I was thinking about this: since bup is not stable yet (e.g. not 1.0 yet, and in need of lots of more work), should I put an "(EXPERIMENTAL)" notice on bup's description in the .helper ?

I don't like adding stuff that depends on the current state of bup inside backupninja source code that much: in the future, one may get an upgrade for bup, but not backupninja, and the warning would not make sense.

On the other hand, if future changes in bup are likely to break the backupninja handler and helper you've been working on, yes, this warning looks like a good idea to me. Unfortunately.

#7 Updated by micah almost 6 years ago

WOW! I just saw the stupid mistake I had made: I confused "puppet-backupninja" with "backupninja" ... the repository posted above is wrong. I deleted the above branch from puppet-backupninja (which made no sense ... how was I able to push this from my backupninja repository? ..) and pushed the right thing this time in the right repository. sorry for the bad mixup.

Weird, this sounds like a gitosis bug that you uncovered.

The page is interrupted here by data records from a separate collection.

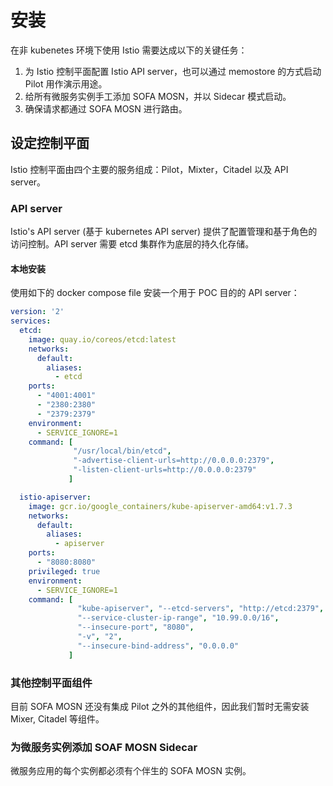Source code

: # 安装

在非 kubenetes 环境下使用 Istio 需要达成以下的关键任务：

1. 为 Istio 控制平面配置 Istio API server，也可以通过 memostore 的方式启动 Pilot 用作演示用途。
2. 给所有微服务实例手工添加 SOFA MOSN，并以 Sidecar 模式启动。
3. 确保请求都通过 SOFA MOSN 进行路由。

## 设定控制平面

Istio 控制平面由四个主要的服务组成：Pilot，Mixter，Citadel 以及 API server。

### API server

Istio's API server (基于 kubernetes API server) 提供了配置管理和基于角色的访问控制。API server 需要 etcd 集群作为底层的持久化存储。

#### 本地安装

使用如下的 docker compose file 安装一个用于 POC 目的的 API server：
```YAML
version: '2'
services:
  etcd:
    image: quay.io/coreos/etcd:latest
    networks:
      default:
        aliases:
          - etcd
    ports:
      - "4001:4001"
      - "2380:2380"
      - "2379:2379"
    environment:
      - SERVICE_IGNORE=1
    command: [
              "/usr/local/bin/etcd",
              "-advertise-client-urls=http://0.0.0.0:2379",
              "-listen-client-urls=http://0.0.0.0:2379"
             ]

  istio-apiserver:
    image: gcr.io/google_containers/kube-apiserver-amd64:v1.7.3
    networks:
      default:
        aliases:
          - apiserver
    ports:
      - "8080:8080"
    privileged: true
    environment:
      - SERVICE_IGNORE=1
    command: [
               "kube-apiserver", "--etcd-servers", "http://etcd:2379",
               "--service-cluster-ip-range", "10.99.0.0/16",
               "--insecure-port", "8080",
               "-v", "2",
               "--insecure-bind-address", "0.0.0.0"
             ]
```

### 其他控制平面组件

目前 SOFA MOSN 还没有集成 Pilot 之外的其他组件，因此我们暂时无需安装 Mixer, Citadel 等组件。

### 为微服务实例添加 SOAF MOSN Sidecar

微服务应用的每个实例都必须有个伴生的 SOFA MOSN 实例。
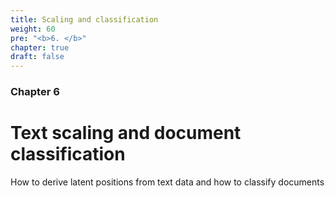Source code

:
 ```yaml
---
title: Scaling and classification
weight: 60
pre: "<b>6. </b>"
chapter: true
draft: false
---
```


### Chapter 6

# Text scaling and document classification

How to derive latent positions from text data and how to classify documents
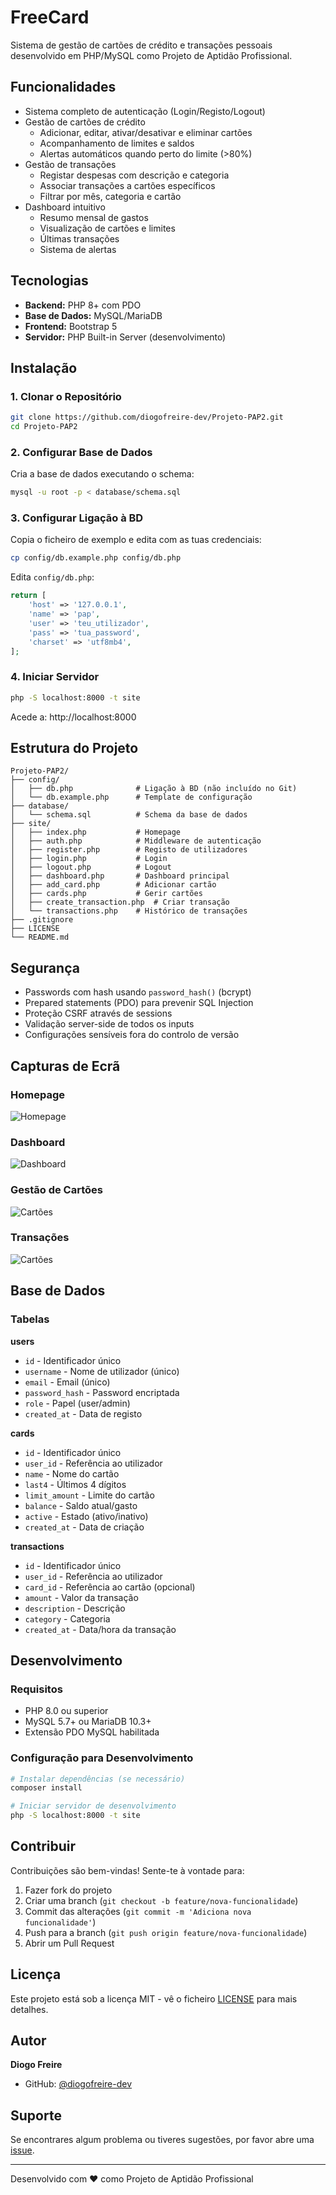 # FreeCard
Sistema de gestão de cartões de crédito e transações pessoais desenvolvido em PHP/MySQL como Projeto de Aptidão Profissional.

## Funcionalidades

- Sistema completo de autenticação (Login/Registo/Logout)
- Gestão de cartões de crédito
  - Adicionar, editar, ativar/desativar e eliminar cartões
  - Acompanhamento de limites e saldos
  - Alertas automáticos quando perto do limite (>80%)
- Gestão de transações
  - Registar despesas com descrição e categoria
  - Associar transações a cartões específicos
  - Filtrar por mês, categoria e cartão
- Dashboard intuitivo
  - Resumo mensal de gastos
  - Visualização de cartões e limites
  - Últimas transações
  - Sistema de alertas

## Tecnologias

- **Backend:** PHP 8+ com PDO
- **Base de Dados:** MySQL/MariaDB
- **Frontend:** Bootstrap 5
- **Servidor:** PHP Built-in Server (desenvolvimento)

## Instalação

### 1. Clonar o Repositório
```bash
git clone https://github.com/diogofreire-dev/Projeto-PAP2.git
cd Projeto-PAP2
```

### 2. Configurar Base de Dados

Cria a base de dados executando o schema:
```bash
mysql -u root -p < database/schema.sql
```

### 3. Configurar Ligação à BD

Copia o ficheiro de exemplo e edita com as tuas credenciais:
```bash
cp config/db.example.php config/db.php
```

Edita `config/db.php`:
```php
return [
    'host' => '127.0.0.1',
    'name' => 'pap',
    'user' => 'teu_utilizador',
    'pass' => 'tua_password',
    'charset' => 'utf8mb4',
];
```

### 4. Iniciar Servidor

```bash
php -S localhost:8000 -t site
```

Acede a: http://localhost:8000

## Estrutura do Projeto

```
Projeto-PAP2/
├── config/
│   ├── db.php              # Ligação à BD (não incluído no Git)
│   └── db.example.php      # Template de configuração
├── database/
│   └── schema.sql          # Schema da base de dados
├── site/
│   ├── index.php           # Homepage
│   ├── auth.php            # Middleware de autenticação
│   ├── register.php        # Registo de utilizadores
│   ├── login.php           # Login
│   ├── logout.php          # Logout
│   ├── dashboard.php       # Dashboard principal
│   ├── add_card.php        # Adicionar cartão
│   ├── cards.php           # Gerir cartões
│   ├── create_transaction.php  # Criar transação
│   └── transactions.php    # Histórico de transações
├── .gitignore
├── LICENSE
└── README.md
```

## Segurança

- Passwords com hash usando `password_hash()` (bcrypt)
- Prepared statements (PDO) para prevenir SQL Injection
- Proteção CSRF através de sessions
- Validação server-side de todos os inputs
- Configurações sensíveis fora do controlo de versão

## Capturas de Ecrã

### Homepage
![Homepage](imgs/home.png)

### Dashboard
![Dashboard](imgs/dashboard.png)

### Gestão de Cartões
![Cartões](imgs/cards.png)

### Transações
![Cartões](imgs/transactions.png)

## Base de Dados

### Tabelas

**users**
- `id` - Identificador único
- `username` - Nome de utilizador (único)
- `email` - Email (único)
- `password_hash` - Password encriptada
- `role` - Papel (user/admin)
- `created_at` - Data de registo

**cards**
- `id` - Identificador único
- `user_id` - Referência ao utilizador
- `name` - Nome do cartão
- `last4` - Últimos 4 dígitos
- `limit_amount` - Limite do cartão
- `balance` - Saldo atual/gasto
- `active` - Estado (ativo/inativo)
- `created_at` - Data de criação

**transactions**
- `id` - Identificador único
- `user_id` - Referência ao utilizador
- `card_id` - Referência ao cartão (opcional)
- `amount` - Valor da transação
- `description` - Descrição
- `category` - Categoria
- `created_at` - Data/hora da transação

## Desenvolvimento

### Requisitos
- PHP 8.0 ou superior
- MySQL 5.7+ ou MariaDB 10.3+
- Extensão PDO MySQL habilitada

### Configuração para Desenvolvimento
```bash
# Instalar dependências (se necessário)
composer install

# Iniciar servidor de desenvolvimento
php -S localhost:8000 -t site
```

## Contribuir

Contribuições são bem-vindas! Sente-te à vontade para:
1. Fazer fork do projeto
2. Criar uma branch (`git checkout -b feature/nova-funcionalidade`)
3. Commit das alterações (`git commit -m 'Adiciona nova funcionalidade'`)
4. Push para a branch (`git push origin feature/nova-funcionalidade`)
5. Abrir um Pull Request

## Licença

Este projeto está sob a licença MIT - vê o ficheiro [LICENSE](LICENSE) para mais detalhes.

## Autor

**Diogo Freire**
- GitHub: [@diogofreire-dev](https://github.com/diogofreire-dev)

## Suporte

Se encontrares algum problema ou tiveres sugestões, por favor abre uma [issue](https://github.com/diogofreire-dev/Projeto-PAP2/issues).

---

Desenvolvido com ❤️ como Projeto de Aptidão Profissional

We have a 'backupninja' repository that (according to gitosis), you
don't have access to push to, same with a repository called
"module_backupninja" which is riseup's internal backupninja module that
we publish as part of the puppet modules effort, which you also aren't
configured to have access to. Then there is the 'shared-backupninja'
repository that you are configured to have access to.

I wonder if the - in the names confuses gitosis and is allowing you
access to things that you aren't supposed to have.

Well, another reason to switch away from gitosis to gitolite, which is
maintained...

micah

#8 Updated by LeLutin almost 6 years ago

micah wrote:

WOW! I just saw the stupid mistake I had made: I confused "puppet-backupninja" with "backupninja" ... the repository posted above is wrong. I deleted the above branch from puppet-backupninja (which made no sense ... how was I able to push this from my backupninja repository? ..) and pushed the right thing this time in the right repository. sorry for the bad mixup.

Weird, this sounds like a gitosis bug that you uncovered.

We have a 'backupninja' repository that (according to gitosis), you
don't have access to push to, same with a repository called
"module_backupninja" which is riseup's internal backupninja module that
we publish as part of the puppet modules effort, which you also aren't
configured to have access to. Then there is the 'shared-backupninja'
repository that you are configured to have access to.

oh.. actually the mixup happened between my two repos on github, not on riseup servers. so the bug would be either on git (using 1.7.7.1), or on github's git interface.

#9 Updated by intrigeri over 5 years ago

  • Priority changed from Normal to Low

#10 Updated by LeLutin over 5 years ago

Hello,

Just a little word to say that I've found a little time to work on this. It's not yet complete, though. I pushed my work so far to github, but it's still based on an earlier point in time (the same from which I branched off initially). I'll rebase on top of master when it's complete.

For now, I've added a bup.helper file, some documentation and integration with the Makefiles. I've also started using the helper and found out nnd fixed some bad bugs in the initial bup handler.

I still need to do more testing for the bup.helper file, which I should be able to do in the following days.

I also need to add version verification (although I don't really know how to do that, yet, since bup is still pre-1.0 and doesn't provide clear lists of version compatibility)

Finally I need to add verification of bup exit codes.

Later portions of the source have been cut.